Your answer should be the lines below from the one holding "accurate weather forecasts" through the one holding "- **Interactive Interface:**", copied exactly and with nothing else.

Stored data entries

########

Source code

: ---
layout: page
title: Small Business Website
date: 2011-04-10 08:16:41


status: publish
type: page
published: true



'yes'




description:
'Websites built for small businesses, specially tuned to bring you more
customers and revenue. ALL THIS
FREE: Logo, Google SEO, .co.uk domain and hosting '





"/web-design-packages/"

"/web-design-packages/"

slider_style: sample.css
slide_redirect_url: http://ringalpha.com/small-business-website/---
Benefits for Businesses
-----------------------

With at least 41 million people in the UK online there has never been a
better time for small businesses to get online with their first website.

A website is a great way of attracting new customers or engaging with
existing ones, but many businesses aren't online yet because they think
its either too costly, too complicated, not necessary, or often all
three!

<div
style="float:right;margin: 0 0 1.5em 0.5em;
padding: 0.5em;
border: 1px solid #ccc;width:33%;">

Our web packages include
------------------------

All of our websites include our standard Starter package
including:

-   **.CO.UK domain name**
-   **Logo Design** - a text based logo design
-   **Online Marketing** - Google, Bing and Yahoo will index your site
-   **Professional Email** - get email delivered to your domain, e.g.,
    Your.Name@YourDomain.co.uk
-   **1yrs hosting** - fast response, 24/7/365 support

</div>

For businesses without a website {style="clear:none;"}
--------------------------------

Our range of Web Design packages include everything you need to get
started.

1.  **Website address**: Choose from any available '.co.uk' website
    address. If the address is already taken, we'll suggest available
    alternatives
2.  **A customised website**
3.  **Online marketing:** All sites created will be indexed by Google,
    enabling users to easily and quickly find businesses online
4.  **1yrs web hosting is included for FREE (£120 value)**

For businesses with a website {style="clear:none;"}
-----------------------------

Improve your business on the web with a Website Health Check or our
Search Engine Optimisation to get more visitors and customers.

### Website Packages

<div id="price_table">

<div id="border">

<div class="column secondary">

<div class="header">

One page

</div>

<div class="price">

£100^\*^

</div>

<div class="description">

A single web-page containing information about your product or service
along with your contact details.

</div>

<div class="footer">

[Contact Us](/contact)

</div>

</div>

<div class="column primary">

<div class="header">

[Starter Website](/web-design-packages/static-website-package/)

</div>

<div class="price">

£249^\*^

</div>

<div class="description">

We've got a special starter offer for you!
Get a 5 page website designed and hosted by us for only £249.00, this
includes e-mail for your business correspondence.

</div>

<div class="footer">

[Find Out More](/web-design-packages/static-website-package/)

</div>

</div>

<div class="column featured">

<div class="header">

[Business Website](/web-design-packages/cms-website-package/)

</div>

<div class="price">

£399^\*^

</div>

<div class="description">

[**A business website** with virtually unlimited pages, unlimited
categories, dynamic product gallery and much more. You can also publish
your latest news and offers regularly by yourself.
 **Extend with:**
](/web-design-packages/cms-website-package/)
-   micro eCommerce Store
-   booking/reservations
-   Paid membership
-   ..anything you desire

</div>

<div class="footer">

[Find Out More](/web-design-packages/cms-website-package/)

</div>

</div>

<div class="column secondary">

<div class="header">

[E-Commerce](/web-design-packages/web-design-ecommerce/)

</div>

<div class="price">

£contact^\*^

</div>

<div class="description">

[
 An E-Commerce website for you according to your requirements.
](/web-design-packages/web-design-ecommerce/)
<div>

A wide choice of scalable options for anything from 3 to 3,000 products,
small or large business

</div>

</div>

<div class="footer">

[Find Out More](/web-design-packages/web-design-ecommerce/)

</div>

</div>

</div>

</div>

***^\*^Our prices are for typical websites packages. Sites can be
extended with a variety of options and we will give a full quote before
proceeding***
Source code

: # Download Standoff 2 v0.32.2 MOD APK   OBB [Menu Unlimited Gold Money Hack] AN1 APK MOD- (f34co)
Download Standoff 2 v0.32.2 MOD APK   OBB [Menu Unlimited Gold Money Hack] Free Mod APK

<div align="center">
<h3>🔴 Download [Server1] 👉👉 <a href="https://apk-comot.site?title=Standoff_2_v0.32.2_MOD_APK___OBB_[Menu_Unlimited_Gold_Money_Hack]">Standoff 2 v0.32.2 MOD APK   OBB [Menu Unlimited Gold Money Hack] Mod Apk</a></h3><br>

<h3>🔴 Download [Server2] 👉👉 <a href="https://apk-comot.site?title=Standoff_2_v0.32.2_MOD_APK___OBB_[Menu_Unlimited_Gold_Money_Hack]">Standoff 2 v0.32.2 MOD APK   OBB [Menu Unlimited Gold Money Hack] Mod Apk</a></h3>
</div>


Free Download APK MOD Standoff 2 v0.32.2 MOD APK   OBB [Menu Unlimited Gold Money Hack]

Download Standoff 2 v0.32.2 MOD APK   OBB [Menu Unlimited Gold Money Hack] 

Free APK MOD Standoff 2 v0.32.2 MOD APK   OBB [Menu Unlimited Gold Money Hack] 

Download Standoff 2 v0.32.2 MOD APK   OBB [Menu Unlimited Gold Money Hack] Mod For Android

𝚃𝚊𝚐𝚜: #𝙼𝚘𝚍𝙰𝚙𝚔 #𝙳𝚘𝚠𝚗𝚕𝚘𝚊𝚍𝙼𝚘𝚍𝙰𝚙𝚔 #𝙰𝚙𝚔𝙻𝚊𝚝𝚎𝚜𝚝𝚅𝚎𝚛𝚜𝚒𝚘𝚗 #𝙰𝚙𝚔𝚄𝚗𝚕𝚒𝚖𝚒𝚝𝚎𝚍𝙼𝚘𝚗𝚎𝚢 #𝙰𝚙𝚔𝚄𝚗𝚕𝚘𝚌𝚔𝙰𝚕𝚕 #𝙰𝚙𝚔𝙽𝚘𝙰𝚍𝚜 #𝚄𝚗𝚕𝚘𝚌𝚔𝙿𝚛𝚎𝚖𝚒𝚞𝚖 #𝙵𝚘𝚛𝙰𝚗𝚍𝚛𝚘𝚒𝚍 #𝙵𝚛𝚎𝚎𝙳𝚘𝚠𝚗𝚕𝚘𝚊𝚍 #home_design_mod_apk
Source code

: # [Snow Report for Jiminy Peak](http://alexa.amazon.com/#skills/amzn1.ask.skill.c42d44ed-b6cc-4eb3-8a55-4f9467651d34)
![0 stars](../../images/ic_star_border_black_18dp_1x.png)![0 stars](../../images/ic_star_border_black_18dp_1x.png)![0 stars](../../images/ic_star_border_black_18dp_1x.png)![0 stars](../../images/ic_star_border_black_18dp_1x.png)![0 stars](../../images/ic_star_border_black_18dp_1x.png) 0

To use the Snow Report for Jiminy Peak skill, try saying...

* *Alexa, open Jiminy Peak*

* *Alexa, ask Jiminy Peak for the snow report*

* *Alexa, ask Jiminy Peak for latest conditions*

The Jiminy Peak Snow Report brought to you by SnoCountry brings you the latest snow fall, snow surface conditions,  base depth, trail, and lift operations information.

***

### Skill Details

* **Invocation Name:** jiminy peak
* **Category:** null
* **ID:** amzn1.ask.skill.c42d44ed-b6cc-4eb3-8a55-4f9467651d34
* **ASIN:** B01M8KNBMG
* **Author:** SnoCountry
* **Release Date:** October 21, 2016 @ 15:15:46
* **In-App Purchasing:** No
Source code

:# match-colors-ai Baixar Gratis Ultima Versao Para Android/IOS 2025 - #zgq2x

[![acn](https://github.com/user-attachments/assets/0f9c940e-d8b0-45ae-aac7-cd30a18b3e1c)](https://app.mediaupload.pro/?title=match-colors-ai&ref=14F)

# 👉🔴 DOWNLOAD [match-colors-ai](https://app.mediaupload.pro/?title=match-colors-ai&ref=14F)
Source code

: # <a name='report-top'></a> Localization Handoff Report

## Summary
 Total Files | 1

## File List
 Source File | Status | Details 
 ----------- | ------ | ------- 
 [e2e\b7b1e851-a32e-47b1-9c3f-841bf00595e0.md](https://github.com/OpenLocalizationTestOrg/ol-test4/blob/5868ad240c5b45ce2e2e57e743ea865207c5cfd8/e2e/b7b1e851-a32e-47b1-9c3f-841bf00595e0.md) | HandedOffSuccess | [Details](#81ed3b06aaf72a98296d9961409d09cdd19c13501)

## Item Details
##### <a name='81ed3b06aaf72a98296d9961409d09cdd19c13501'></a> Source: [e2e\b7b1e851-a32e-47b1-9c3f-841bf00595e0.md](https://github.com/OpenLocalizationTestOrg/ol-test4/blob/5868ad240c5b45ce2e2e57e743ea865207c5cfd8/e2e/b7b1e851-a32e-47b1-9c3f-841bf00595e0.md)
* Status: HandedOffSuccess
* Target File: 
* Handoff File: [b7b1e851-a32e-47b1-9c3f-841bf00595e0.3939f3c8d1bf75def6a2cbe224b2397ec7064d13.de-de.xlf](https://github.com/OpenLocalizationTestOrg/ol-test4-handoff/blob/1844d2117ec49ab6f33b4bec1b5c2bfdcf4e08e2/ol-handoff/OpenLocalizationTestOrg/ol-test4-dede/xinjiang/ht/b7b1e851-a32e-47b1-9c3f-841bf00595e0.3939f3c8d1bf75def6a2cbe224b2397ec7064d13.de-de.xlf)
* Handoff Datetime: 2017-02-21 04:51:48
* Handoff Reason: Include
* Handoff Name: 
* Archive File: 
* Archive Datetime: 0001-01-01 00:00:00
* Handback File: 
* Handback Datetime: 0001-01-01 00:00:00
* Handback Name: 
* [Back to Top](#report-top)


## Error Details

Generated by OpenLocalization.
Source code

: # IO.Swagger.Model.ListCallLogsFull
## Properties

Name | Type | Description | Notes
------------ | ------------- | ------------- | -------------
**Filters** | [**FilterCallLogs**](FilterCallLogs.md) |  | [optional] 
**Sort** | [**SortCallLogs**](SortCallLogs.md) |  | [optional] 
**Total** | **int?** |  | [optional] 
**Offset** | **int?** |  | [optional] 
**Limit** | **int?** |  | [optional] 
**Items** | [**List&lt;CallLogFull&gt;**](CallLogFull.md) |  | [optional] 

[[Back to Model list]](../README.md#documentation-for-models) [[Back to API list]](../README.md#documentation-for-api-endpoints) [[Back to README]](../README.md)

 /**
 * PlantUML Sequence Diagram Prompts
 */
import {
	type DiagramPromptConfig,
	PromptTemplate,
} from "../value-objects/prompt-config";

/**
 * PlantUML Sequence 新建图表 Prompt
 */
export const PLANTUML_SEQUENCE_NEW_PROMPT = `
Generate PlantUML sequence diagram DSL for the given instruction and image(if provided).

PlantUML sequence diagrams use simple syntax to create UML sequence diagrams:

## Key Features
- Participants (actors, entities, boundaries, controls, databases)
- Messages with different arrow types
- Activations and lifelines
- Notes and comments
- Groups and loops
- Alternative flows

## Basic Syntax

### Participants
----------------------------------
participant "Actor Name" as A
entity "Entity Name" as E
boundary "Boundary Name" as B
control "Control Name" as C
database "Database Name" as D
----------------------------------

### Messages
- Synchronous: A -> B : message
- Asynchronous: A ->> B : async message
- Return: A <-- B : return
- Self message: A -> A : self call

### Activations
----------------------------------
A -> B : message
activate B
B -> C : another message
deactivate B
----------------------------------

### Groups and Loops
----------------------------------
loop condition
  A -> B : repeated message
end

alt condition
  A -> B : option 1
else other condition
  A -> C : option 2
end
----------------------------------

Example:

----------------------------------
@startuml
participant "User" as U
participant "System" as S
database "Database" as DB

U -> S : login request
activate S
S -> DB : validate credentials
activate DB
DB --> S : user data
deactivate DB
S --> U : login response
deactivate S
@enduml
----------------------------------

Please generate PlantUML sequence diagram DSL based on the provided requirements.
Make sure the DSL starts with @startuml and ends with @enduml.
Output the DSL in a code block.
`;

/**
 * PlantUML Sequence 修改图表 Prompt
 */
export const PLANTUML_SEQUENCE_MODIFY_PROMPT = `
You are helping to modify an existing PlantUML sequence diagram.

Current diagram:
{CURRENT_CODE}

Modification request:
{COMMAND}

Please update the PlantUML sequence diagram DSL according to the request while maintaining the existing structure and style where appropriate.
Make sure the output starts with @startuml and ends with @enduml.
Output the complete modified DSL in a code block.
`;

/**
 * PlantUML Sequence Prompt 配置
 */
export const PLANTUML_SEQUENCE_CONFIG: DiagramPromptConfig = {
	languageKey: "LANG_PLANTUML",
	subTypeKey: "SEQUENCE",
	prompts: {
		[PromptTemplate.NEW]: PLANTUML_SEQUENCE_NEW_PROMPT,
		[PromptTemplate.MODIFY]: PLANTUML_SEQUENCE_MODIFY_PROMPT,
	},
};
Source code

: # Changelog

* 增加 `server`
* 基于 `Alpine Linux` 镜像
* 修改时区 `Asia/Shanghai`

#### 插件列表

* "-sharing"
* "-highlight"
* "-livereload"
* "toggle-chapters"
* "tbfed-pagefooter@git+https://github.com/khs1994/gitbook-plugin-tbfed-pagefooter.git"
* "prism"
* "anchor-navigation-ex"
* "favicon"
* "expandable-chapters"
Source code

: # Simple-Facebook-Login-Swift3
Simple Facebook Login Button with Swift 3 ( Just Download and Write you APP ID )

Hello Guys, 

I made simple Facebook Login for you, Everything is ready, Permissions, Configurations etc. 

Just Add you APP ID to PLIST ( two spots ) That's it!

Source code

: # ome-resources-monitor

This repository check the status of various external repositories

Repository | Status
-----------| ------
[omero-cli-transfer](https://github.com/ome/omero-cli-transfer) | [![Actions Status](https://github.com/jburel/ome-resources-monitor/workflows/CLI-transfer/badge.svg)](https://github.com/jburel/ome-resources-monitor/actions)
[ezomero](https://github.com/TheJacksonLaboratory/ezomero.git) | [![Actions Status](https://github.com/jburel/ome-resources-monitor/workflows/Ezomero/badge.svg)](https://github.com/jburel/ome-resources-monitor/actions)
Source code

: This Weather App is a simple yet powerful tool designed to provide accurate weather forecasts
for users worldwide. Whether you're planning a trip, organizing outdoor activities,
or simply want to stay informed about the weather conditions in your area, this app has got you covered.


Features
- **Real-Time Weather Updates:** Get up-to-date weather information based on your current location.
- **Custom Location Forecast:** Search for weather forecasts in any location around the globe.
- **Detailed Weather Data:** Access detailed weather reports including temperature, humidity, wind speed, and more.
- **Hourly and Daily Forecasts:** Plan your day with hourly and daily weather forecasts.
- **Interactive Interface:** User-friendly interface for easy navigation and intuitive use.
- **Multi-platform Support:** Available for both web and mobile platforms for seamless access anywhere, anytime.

########

» SOLUTION
: This Weather App is a simple yet powerful tool designed to provide accurate weather forecasts
for users worldwide. Whether you're planning a trip, organizing outdoor activities,
or simply want to stay informed about the weather conditions in your area, this app has got you covered.


Features
- **Real-Time Weather Updates:** Get up-to-date weather information based on your current location.
- **Custom Location Forecast:** Search for weather forecasts in any location around the globe.
- **Detailed Weather Data:** Access detailed weather reports including temperature, humidity, wind speed, and more.
- **Hourly and Daily Forecasts:** Plan your day with hourly and daily weather forecasts.
- **Interactive Interface:** User-friendly interface for easy navigation and intuitive use.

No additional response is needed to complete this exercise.